I will use my garden as it is easy to access and has a large stretch of grass that I can use, as a lrage aspect of my theme is that the subject's are regular people, and many people today live in an urban environment, which I hope to portray.
Equiptment
I will need to aquire the covering for the face, some smart clothes such as a dress and suit, and my camera. I will use a tripod so as to take two images in the same spot and edit them together.
Camera settings:
ISO: 100
Tv : 1/10
Av:22
All of the 3 above images remove the excess dangling fabric from the frame in some way. The middle and left images manage to crop it out of the frame. I decided I would try to crop my images in different ways to see if it would be useful for editing them later. Although I will edit the man and woman into the same frame, the single subject being pulled back creates a different effect, like someone out of frame is trying to pull them/choke them.
I have decided that I will simply crop out the person holding the fabric from behind out in each photo to create an image more similar to the image on the right out of the top 3. Though cropping is an interesting technique it does not further my intended technique hugely other than editing out the unneccessary extra subjects. I may crop out the top and bottom of the images to keep a tighter focus on the models.
I decided to merge these images togther and blend their facial coverings to make them seem bound together. This was easy to do as the images lined up well since I used a tripod to ensure they were taken in the same frame. I then increased the contrast to bring out the brightness in the image.
I then cropped the image so as to remove any excess background detail to bring a further focus on to the models.
I then shifted the image to greyscale to give the image a more somber tone. I then shifted the inesnity of certain colours, making the blues and green more intense as to give the white effect to the grass in the image rather than the initial grey appearence of it in the image to make the image seem more surreal.
I then selecred the models by themselves and created a new layer.

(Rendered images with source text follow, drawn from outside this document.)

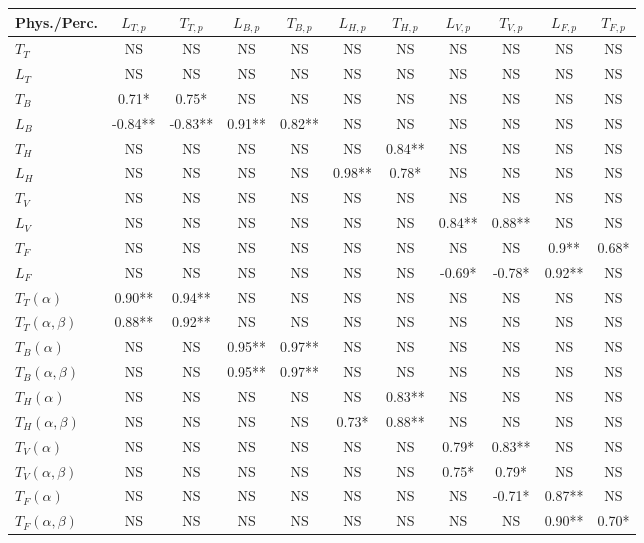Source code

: \documentclass[a0,portrait]{a0poster}
\begin{document}
\begin{multicols}{2}
\begin{center}\vspace{1cm}
\label{table:pearsonc}
\begin{tabular}{ l | c c c c c c c c c c }
\hline
	Phys./Perc. & $L_{T,p}$ & $T_{T,p}$ & $L_{B,p}$ & $T_{B,p}$ & $L_{H,p}$ & $T_{H,p}$ & $L_{V,p}$ & $T_{V,p}$ & $L_{F,p}$ & $T_{F,p}$ \\ \hline
	$T_T$ & NS & NS & NS & NS & NS & NS & NS & NS & NS & NS \\
	$L_T$ & NS & NS & NS & NS & NS & NS & NS & NS & NS & NS \\ \hline
	$T_B$ & 0.71* & 0.75* & NS & NS & NS & NS & NS & NS & NS & NS \\
	$L_B$ & -0.84** & -0.83** & 0.91** & 0.82** & NS & NS & NS & NS & NS & NS \\ \hline
	$T_H$ & NS & NS & NS & NS & NS & 0.84** & NS & NS & NS & NS \\
	$L_H$ & NS & NS & NS & NS & 0.98** & 0.78* & NS & NS & NS & NS \\ \hline
	$T_V$ & NS & NS & NS & NS & NS & NS & NS & NS & NS & NS \\
	$L_V$ & NS & NS & NS & NS & NS & NS & 0.84** & 0.88** & NS & NS \\ \hline
	$T_F$ & NS & NS & NS & NS & NS & NS & NS & NS & 0.9** & 0.68* \\
	$L_F$ & NS & NS & NS & NS & NS & NS & -0.69* & -0.78* & 0.92** & NS \\ \hline
	$T_T(\alpha)$ & 0.90** & 0.94** & NS & NS & NS & NS & NS & NS & NS & NS \\
	$T_T(\alpha, \beta)$ & 0.88** & 0.92** & NS & NS & NS & NS & NS & NS & NS & NS \\ \hline
	$T_B(\alpha)$ & NS & NS & 0.95** & 0.97** & NS & NS & NS & NS & NS & NS \\
	$T_B(\alpha, \beta)$ & NS & NS & 0.95** & 0.97** & NS & NS & NS & NS & NS & NS \\ \hline
	$T_H(\alpha)$ & NS & NS & NS & NS & NS & 0.83** & NS & NS & NS & NS \\
	$T_H(\alpha, \beta)$ & NS & NS & NS & NS & 0.73* & 0.88** & NS & NS & NS & NS \\ \hline
	$T_V(\alpha)$ & NS & NS & NS & NS & NS & NS & 0.79* & 0.83** & NS & NS \\
	$T_V(\alpha, \beta)$ & NS & NS & NS & NS & NS & NS & 0.75* & 0.79* & NS & NS \\ \hline
	$T_F(\alpha)$ & NS & NS & NS & NS & NS & NS & NS & -0.71* & 0.87** & NS \\
	$T_F(\alpha, \beta)$ & NS & NS & NS & NS & NS & NS & NS & NS & 0.90** & 0.70* \\ \hline
\end{tabular}
\end{center}\vspace{1cm}




\end{multicols}
\end{document}
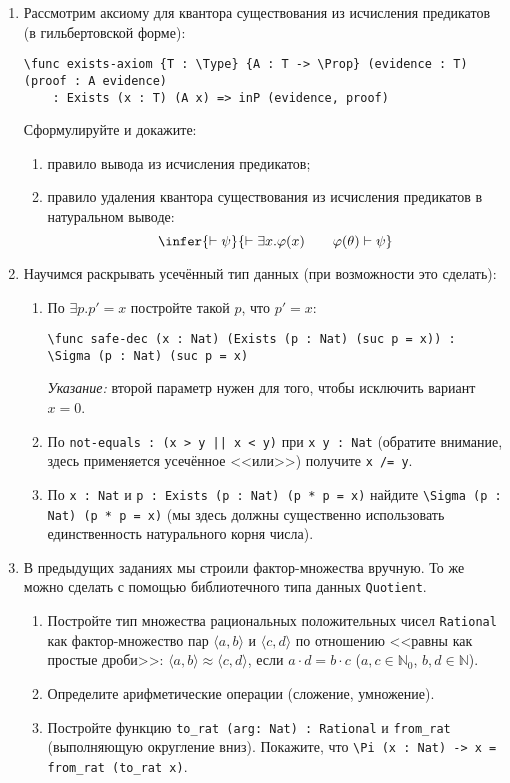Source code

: \documentclass[10pt,a4paper,oneside]{article}
\begin{document}
\begin{enumerate}
\begin{enumerate}
\end{enumerate}

\item Рассмотрим аксиому для квантора существования из исчисления предикатов (в гильбертовской форме):
\begin{verbatim}
\func exists-axiom {T : \Type} {A : T -> \Prop} (evidence : T) (proof : A evidence) 
    : Exists (x : T) (A x) => inP (evidence, proof)
\end{verbatim}

Сформулируйте и докажите:
\begin{enumerate}
\item правило вывода из исчисления предикатов;
\item правило удаления квантора существования из исчисления предикатов в натуральном выводе:
$$\infer{\vdash\psi}{\vdash\exists x.\varphi(x)\quad\quad \varphi(\theta)\vdash\psi}$$
\end{enumerate}

\item Научимся раскрывать усечённый тип данных (при возможности это сделать):
\begin{enumerate}
\item По $\exists p.p' = x$ постройте такой $p$, что $p' = x$: 
\begin{verbatim}\func safe-dec (x : Nat) (Exists (p : Nat) (suc p = x)) : \Sigma (p : Nat) (suc p = x)\end{verbatim}
\emph{Указание: } второй параметр нужен для того, чтобы исключить вариант $x = 0$.
\item По \verb!not-equals : (x > y || x < y)! при \verb!x y : Nat! 
(обратите внимание, здесь применяется усечённое <<или>>) получите \verb!x /= y!.
\item По \verb!x : Nat! и \verb!p : Exists (p : Nat) (p * p = x)! найдите
\verb!\Sigma (p : Nat) (p * p = x)! (мы здесь должны существенно использовать единственность натурального корня числа).
\end{enumerate}

\item В предыдущих заданиях мы строили фактор-множества вручную. То же можно сделать с помощью библиотечного типа данных \verb!Quotient!.
\begin{enumerate}
\item Постройте тип множества рациональных положительных чисел \verb!Rational! как фактор-множество пар $\langle a,b \rangle$ и $\langle c,d \rangle$
по отношению <<равны как простые дроби>>:
$\langle a, b \rangle \approx \langle c, d \rangle$, если $a\cdot d = b \cdot c$ ($a,c \in \mathbb{N}_0$, $b,d \in \mathbb{N}$).
\item Определите арифметические операции (сложение, умножение).
\item Постройте функцию \verb!to_rat (arg: Nat) : Rational! и \verb!from_rat! (выполняющую округление вниз). Покажите, что 
\verb!\Pi (x : Nat) -> x = from_rat (to_rat x)!.
\end{enumerate}
\end{enumerate}
\end{document}
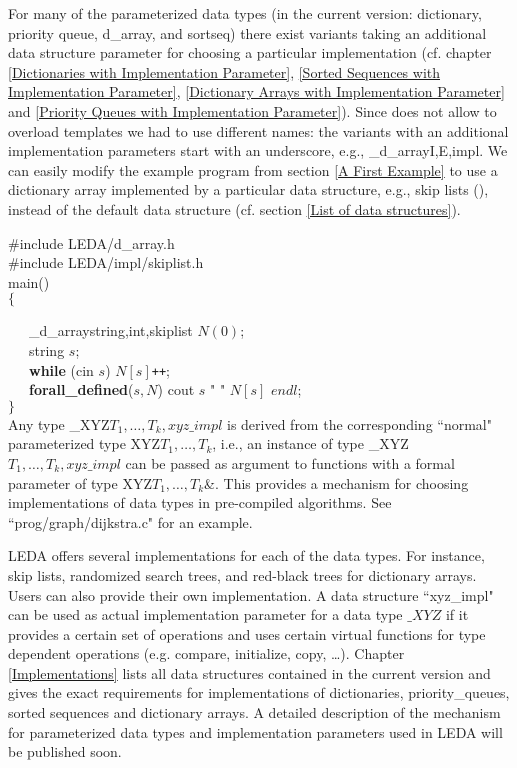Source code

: \label{Implementation Parameters}
For many of the parameterized data types (in the current version: dictionary, 
priority queue, d\_array, and sortseq) there exist variants taking an additional
data structure parameter for choosing a particular implementation 
(cf. chapter \ref{Dictionaries with Implementation Parameter},
\ref{Sorted Sequences with Implementation Parameter},
\ref{Dictionary Arrays with Implementation Parameter}
and \ref{Priority Queues with Implementation Parameter}). Since \CC
does not
allow to overload templates we had 
to use different names: the variants with an additional implementation 
parameters start with an underscore, e.g., \_d\_array\<I,E,impl\>. 
We can easily modify the example program from section \ref{A First Example} 
to use a dictionary 
array implemented by a particular data structure, e.g., skip lists (\cite{Pu90}), 
instead of the default data structure (cf. section \ref{List of data structures}). 
\medskip

\#include \<LEDA/d\_array.h\>\\
\#include \<LEDA/impl/skiplist.h\>\\
\smallskip
main()\\
$\{$

\ \ \ \_d\_array\<string,int,skiplist\> $N(0)$;\\
\smallskip
\ \ \ string $s$;\\
\smallskip
\ \ \ {\bf while} (cin \>\> $s$) $N[s]${\tt ++};\\
\smallskip
\ \ \ {\bf forall\_defined}($s,N$) 
                cout \<\< $s$ \<\< " " \<\< $N[s]$ \<\< $endl$;\\
\smallskip
$\}$\\

Any type \_XYZ\<$T_1,\dots,T_k,xyz\_impl$\> is derived from the corresponding
``normal" parameterized type XYZ\<$T_1,\dots,T_k$\>, i.e., an instance of type 
\_XYZ\<$T_1,\dots,T_k,xyz\_impl$\> can be passed as argument to functions with
a formal parameter of type XYZ\<$T_1,\dots,T_k$\>\&. 
This provides a mechanism
for choosing implementations of data types in pre-compiled algorithms.
See ``prog/graph/dijkstra.c" for an example.

LEDA offers several implementations for each of the data types. For
instance, skip lists, randomized search trees, and red-black trees
for dictionary arrays. Users can also provide their own implementation. 
A data structure ``xyz\_impl" can be used as actual
implementation parameter for a data type $\_XYZ$ if it provides a 
certain set of operations and uses certain virtual functions for type 
dependent operations (e.g. compare, initialize, copy, \dots).
Chapter \ref{Implementations} lists all data structures contained in the current version and 
gives the exact requirements for implementations of 
dictionaries, priority\_queues, sorted sequences and dictionary arrays.
A detailed description of the mechanism for parameterized data types and 
implementation parameters used in LEDA will be published soon.


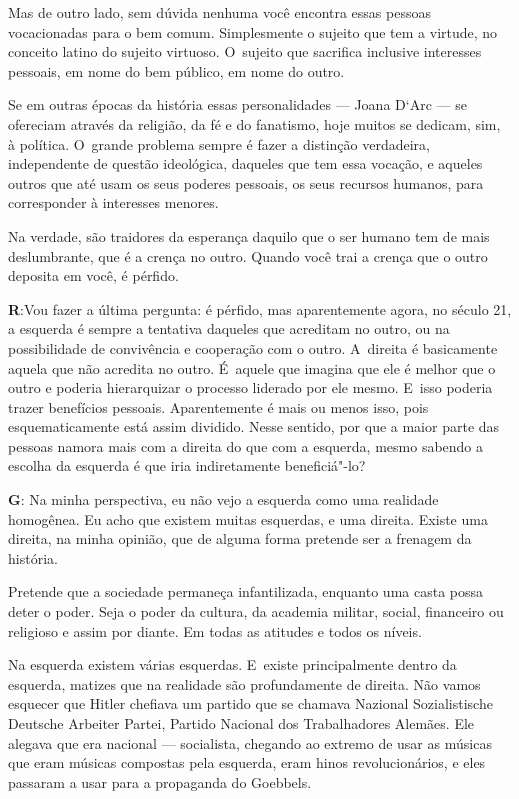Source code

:  

Mas de outro lado, sem dúvida nenhuma você encontra essas pessoas
vocacionadas para o bem comum. Simplesmente o sujeito que tem a
virtude, no conceito latino do sujeito virtuoso. O~sujeito que
sacrifica inclusive interesses pessoais, em nome do bem público, em nome
do outro.

 

Se em outras épocas da história essas personalidades --- Joana D`Arc ---
se ofereciam através da religião, da fé e do fanatismo, hoje
muitos se dedicam, sim, à política. O~grande problema sempre é fazer a
distinção verdadeira, independente de questão ideológica, daqueles que
tem essa vocação, e aqueles outros que até usam os seus poderes
pessoais, os seus recursos humanos, para corresponder à interesses
menores.

 

Na verdade, são traidores da esperança daquilo que o ser humano tem de
mais deslumbrante, que é a crença no outro. Quando você trai a crença
que o outro deposita em você, é pérfido.

 

\textbf{R}:Vou fazer a última pergunta: é pérfido, mas aparentemente
agora, no século 21, a esquerda é sempre a tentativa daqueles que
acreditam no outro, ou na possibilidade de convivência e cooperação com
o outro. A~direita é basicamente aquela que não acredita no outro. É~aquele que imagina que ele é melhor que o outro e poderia hierarquizar o
processo liderado por ele mesmo. E~isso poderia trazer benefícios
pessoais. Aparentemente é mais ou menos isso, pois esquematicamente está
assim dividido. Nesse sentido, por que a maior parte das pessoas namora
mais com a direita do que com a esquerda, mesmo sabendo a escolha da
esquerda é que iria indiretamente beneficiá"-lo?

 

\textbf{G}: Na minha perspectiva, eu não vejo a esquerda como uma
realidade homogênea. Eu acho que existem muitas esquerdas, e uma
direita. Existe uma direita, na minha opinião, que de alguma forma
pretende ser a frenagem da história.

 

Pretende que a sociedade permaneça infantilizada, enquanto uma casta
possa deter o poder. Seja o poder da cultura, da academia militar,
social, financeiro ou religioso e assim por diante. Em todas as atitudes
e todos os níveis.

 

Na esquerda existem várias esquerdas. E~existe principalmente dentro da
esquerda, matizes que na realidade são profundamente de direita. Não
vamos esquecer que Hitler chefiava um partido que se chamava Nazional
Sozialistische Deutsche Arbeiter Partei, Partido Nacional dos
Trabalhadores Alemães. Ele alegava que era nacional --- socialista,
chegando ao extremo de usar as músicas que eram músicas compostas pela
esquerda, eram hinos revolucionários, e eles passaram a usar para a
propaganda do Goebbels.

I then removed the greyscale on that layer so as to retain colour only in that area. The effect worked well as it highlighted the models further in the image and added to the idea of the surreal, with colour drained from the environment but the models retaining it.
Munch & Colours
Munch used colour in an offputting and clashing way that almost gave off a sickly tinge to the image, subconsciously aiding the reader to empaphise with the situation of the subject.I decided to experiment by editing the background to have wierd, unnatural colours, as munch did, howver with different types of colour and intensity.
In this first image I zoomed in on the female model. I attempted to focus on the stuggle of one model to see if the effect varied when the image was substancially cropped. I then made the colours hazy and unnatural, to add to the idea that it warps the suffere's sense orf reality. I blurred the background to keep the focus on the model. I also added some substancial motion blur effects in Photoshop.
I used the quick select tool to make the background a seperate layer to the models, I then carried on the motion blur and made the background blue and bright purple to look very un-natural, and like the above image, drained the colour from the models. The colour stresses the disturbing nature of the illness and how it can bring the sufferer out of toutch with reality.
I dulled the background colours and gave them a brown tinge. This gave the background a sort of decayed look which add's to the unnatural aspect I am trying to portray. The fauna appears more wilted and the overall hue gives off this idea of decrepidness. This was intended to portray the feeling of being left behind or neglected because of mental illness, and fighting to escape.
Magritte
I decided to experiment with creating an effect similar to magritte's images where he textures a part of the image (like a person or dove) with the texture of the background or sky ect. This effect interested me as it is an apsect I have not explored before.
Magritte's work
These images demonstrate the technique that I intended to explore, with a wide range of subjects demonstrated.
I used double exposure to layer an image of the sky over the mask. I did this by highlighting the mask, then switching to the image of the sky (which maintained the shape I had selected) and cutting it, then layering the shape over the mask and lowing the opacity to maintain the creases of the mask.